Jeśli pandemia koronawirusa pomogła komukolwiek w świecie motoryzacji, to zdecydowanie chińskim producentom samochodów. Ceny aut produkowanych w Państwie Środka są relatywnie niskie, dlatego mocno zaczęli interesować się nimi klienci z Europy. Jak się okazuje, najwięcej odbiorców na fabrycznie nowe pojazdy z Chin jest aktualnie w Rosji.
Coolray staje się hitem sprzedaży
W połowie 2020 roku europejski rynek motoryzacyjny niemal stanął w miejscu, przez rozmaite problemy związane z pandemią COVID-19. Jednym z nich była konieczność dostosowania modelu sprzedaży pojazdów do panującej w kraju sytuacji epidemiologicznej. Kolejnym zaś chroniczny brak potrzebnych do produkcji części.
Dealerzy zaczęli więc szukać możliwości działania w zmienionych warunkach, dostosowując się do obostrzeń. Tym samym sprzedaż nowych aut spadła na łeb, na szyję. Wykorzystali to sprytnie Chińczycy, którzy mieli w tym czasie wyprodukowanych już dostatecznie dużo samochodów, aby zaspokoić nie tylko potrzeby rodzimego rynku, ale również europejskiego.
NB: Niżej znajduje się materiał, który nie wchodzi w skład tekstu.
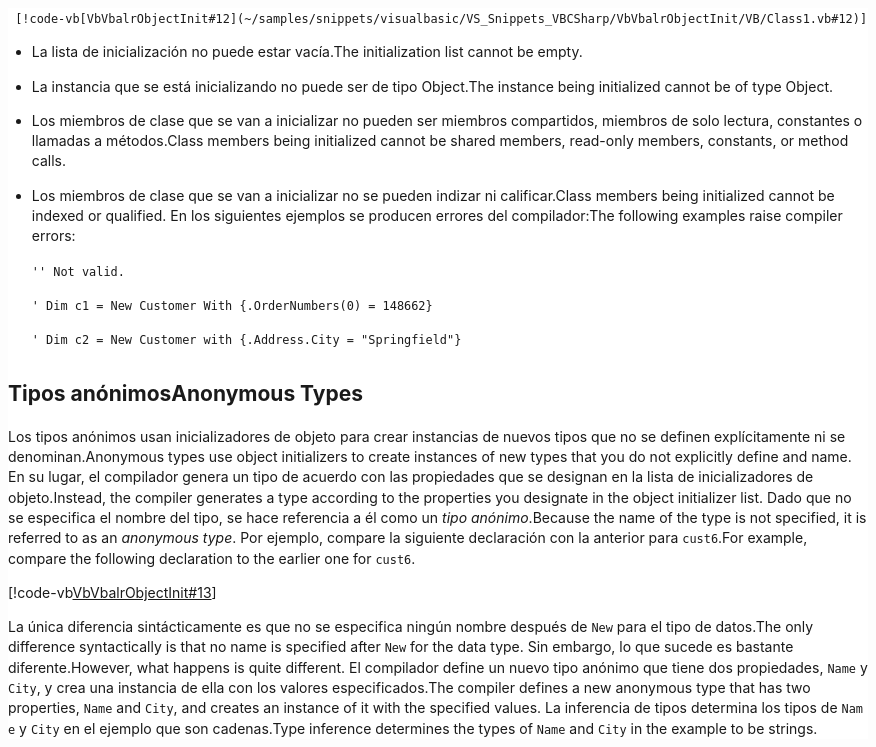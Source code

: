      [!code-vb[VbVbalrObjectInit#12](~/samples/snippets/visualbasic/VS_Snippets_VBCSharp/VbVbalrObjectInit/VB/Class1.vb#12)]  
  
- <span data-ttu-id="eb7fb-144">La lista de inicialización no puede estar vacía.</span><span class="sxs-lookup"><span data-stu-id="eb7fb-144">The initialization list cannot be empty.</span></span>  
  
- <span data-ttu-id="eb7fb-145">La instancia que se está inicializando no puede ser de tipo Object.</span><span class="sxs-lookup"><span data-stu-id="eb7fb-145">The instance being initialized cannot be of type Object.</span></span>  
  
- <span data-ttu-id="eb7fb-146">Los miembros de clase que se van a inicializar no pueden ser miembros compartidos, miembros de solo lectura, constantes o llamadas a métodos.</span><span class="sxs-lookup"><span data-stu-id="eb7fb-146">Class members being initialized cannot be shared members, read-only members, constants, or method calls.</span></span>  
  
- <span data-ttu-id="eb7fb-147">Los miembros de clase que se van a inicializar no se pueden indizar ni calificar.</span><span class="sxs-lookup"><span data-stu-id="eb7fb-147">Class members being initialized cannot be indexed or qualified.</span></span> <span data-ttu-id="eb7fb-148">En los siguientes ejemplos se producen errores del compilador:</span><span class="sxs-lookup"><span data-stu-id="eb7fb-148">The following examples raise compiler errors:</span></span>  
  
     `'' Not valid.`  
  
     `' Dim c1 = New Customer With {.OrderNumbers(0) = 148662}`  
  
     `' Dim c2 = New Customer with {.Address.City = "Springfield"}`  
  
## <a name="anonymous-types"></a><span data-ttu-id="eb7fb-149">Tipos anónimos</span><span class="sxs-lookup"><span data-stu-id="eb7fb-149">Anonymous Types</span></span>  
 <span data-ttu-id="eb7fb-150">Los tipos anónimos usan inicializadores de objeto para crear instancias de nuevos tipos que no se definen explícitamente ni se denominan.</span><span class="sxs-lookup"><span data-stu-id="eb7fb-150">Anonymous types use object initializers to create instances of new types that you do not explicitly define and name.</span></span> <span data-ttu-id="eb7fb-151">En su lugar, el compilador genera un tipo de acuerdo con las propiedades que se designan en la lista de inicializadores de objeto.</span><span class="sxs-lookup"><span data-stu-id="eb7fb-151">Instead, the compiler generates a type according to the properties you designate in the object initializer list.</span></span> <span data-ttu-id="eb7fb-152">Dado que no se especifica el nombre del tipo, se hace referencia a él como un *tipo anónimo*.</span><span class="sxs-lookup"><span data-stu-id="eb7fb-152">Because the name of the type is not specified, it is referred to as an *anonymous type*.</span></span> <span data-ttu-id="eb7fb-153">Por ejemplo, compare la siguiente declaración con la anterior para `cust6`.</span><span class="sxs-lookup"><span data-stu-id="eb7fb-153">For example, compare the following declaration to the earlier one for `cust6`.</span></span>  
  
 [!code-vb[VbVbalrObjectInit#13](~/samples/snippets/visualbasic/VS_Snippets_VBCSharp/VbVbalrObjectInit/VB/Class1.vb#13)]  
  
 <span data-ttu-id="eb7fb-154">La única diferencia sintácticamente es que no se especifica ningún nombre después de `New` para el tipo de datos.</span><span class="sxs-lookup"><span data-stu-id="eb7fb-154">The only difference syntactically is that no name is specified after `New` for the data type.</span></span> <span data-ttu-id="eb7fb-155">Sin embargo, lo que sucede es bastante diferente.</span><span class="sxs-lookup"><span data-stu-id="eb7fb-155">However, what happens is quite different.</span></span> <span data-ttu-id="eb7fb-156">El compilador define un nuevo tipo anónimo que tiene dos propiedades, `Name` y `City`, y crea una instancia de ella con los valores especificados.</span><span class="sxs-lookup"><span data-stu-id="eb7fb-156">The compiler defines a new anonymous type that has two properties, `Name` and `City`, and creates an instance of it with the specified values.</span></span> <span data-ttu-id="eb7fb-157">La inferencia de tipos determina los tipos de `Name` y `City` en el ejemplo que son cadenas.</span><span class="sxs-lookup"><span data-stu-id="eb7fb-157">Type inference determines the types of `Name` and `City` in the example to be strings.</span></span>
Jak podaje Avtostat, dzięki temu po raz pierwszy w historii udało im się załapać do rankingu 25 najlepiej sprzedających się samochodów na rynku rosyjskim. Konkretnie chodzi o model Coolray, którego producentem jest Geely – chiński producent samochodów osobowych z siedzibą w Taizhou. Bardzo przyzwoicie wykonany SUV w lipcu znalazł w Rosji 1387 nabywców.
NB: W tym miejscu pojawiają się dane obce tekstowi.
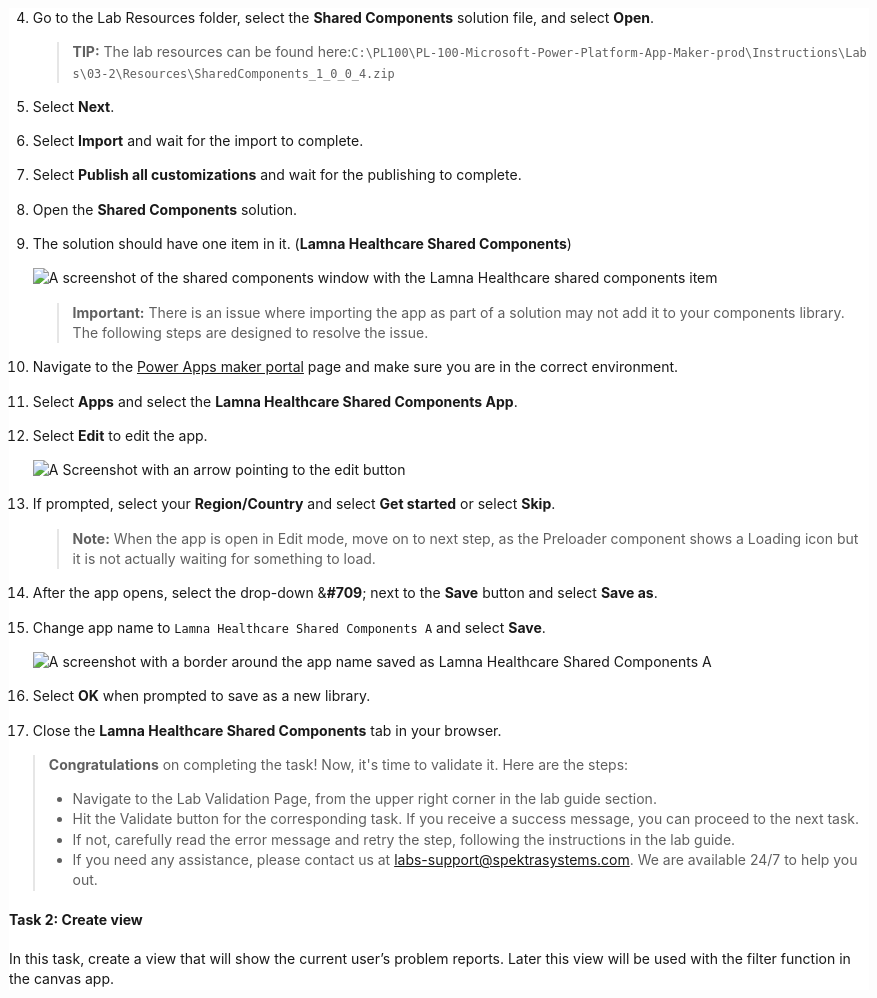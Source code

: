 4.  Go to the Lab Resources folder, select the **Shared Components** solution file, and select **Open**.

    > **TIP:** The lab resources can be found here:`C:\PL100\PL-100-Microsoft-Power-Platform-App-Maker-prod\Instructions\Labs\03-2\Resources\SharedComponents_1_0_0_4.zip`

5.  Select **Next**.

6.  Select **Import** and wait for the import to complete.

7.  Select **Publish all customizations** and wait for the publishing to complete.

8.  Open the **Shared Components** solution.

9.  The solution should have one item in it. (**Lamna Healthcare Shared Components**)

    ![A screenshot of the shared components window with the Lamna Healthcare shared components item](03-2/media/image2.png)

    >**Important:** There is an issue where importing the app as part of a solution may not add it to your components library. The following steps are designed to resolve the issue.

10. Navigate to the [Power Apps maker portal](https://make.powerapps.com/) page and make sure you are in the correct environment.    

11. Select **Apps** and select the **Lamna Healthcare Shared Components App**.

12. Select **Edit** to edit the app.

    ![A Screenshot with an arrow pointing to the edit button](03-2/media/image2-1.png)

13. If prompted, select your **Region/Country** and select **Get started** or select **Skip**.
    
    > **Note:** When the app is open in Edit mode, move on to next step, as the Preloader component shows a Loading icon but it is not actually waiting for something to load.

14. After the app opens, select the drop-down &**#709**; next to the **Save** button and select **Save as**.

15. Change app name to `Lamna Healthcare Shared Components A` and select **Save**.

    ![A screenshot with a border around the app name saved as Lamna Healthcare Shared Components A](03-2/media/image2-2.png)

16. Select **OK** when prompted to save as a new library.

17. Close the **Lamna Healthcare Shared Components** tab in your browser.

> **Congratulations** on completing the task! Now, it's time to validate it. Here are the steps:
   > - Navigate to the Lab Validation Page, from the upper right corner in the lab guide section.
   > - Hit the Validate button for the corresponding task. If you receive a success message, you can proceed to the next task. 
   > - If not, carefully read the error message and retry the step, following the instructions in the lab guide.
   > - If you need any assistance, please contact us at labs-support@spektrasystems.com. We are available 24/7 to help you out.


#### Task 2: Create view

In this task, create a view that will show the current user’s problem reports. Later this view will be used with the filter function in the canvas app.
To wystarczyło, aby uplasować się na 24 miejscu wśród najpopularniejszych modeli. Co ciekawe, gdyby Coolray znalazł o 97 nabywców więcej, wyprzedziłby bardzo popularną chociażby w Polsce Skodę Karoq i uplasował się w zestawieniu na 23 pozycji.
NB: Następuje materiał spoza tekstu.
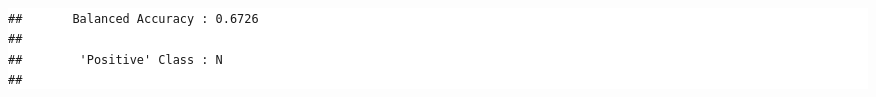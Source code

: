     ##       Balanced Accuracy : 0.6726          
    ##                                           
    ##        'Positive' Class : N               
    ##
Auto w przeliczeniu kosztuje około 71 tys. zł, a to niewiele jak na samochód wykorzystujący technologię Volvo. Pod maską Coolray’a pracuje 1,5-litrowy, trzycylindrowy silnik z doładowaniem, generujący 177 koni mechanicznych i 255 Nm momentu obrotowego. Moc przenoszona jest na przednie koła za pomocą siedmiobiegowej, dwusprzęgłowej automatycznej skrzyni biegów.
W standardzie nabywca dostaje 18-calowe felgi z panoramicznym dachem i podgrzewanymi siedzeniami. Całkiem nieźle. Ciekawe tylko, czy kiedyś pojawi się w ofercie w Europie Środkowej. Na razie chyba jednak się na to nie zanosi.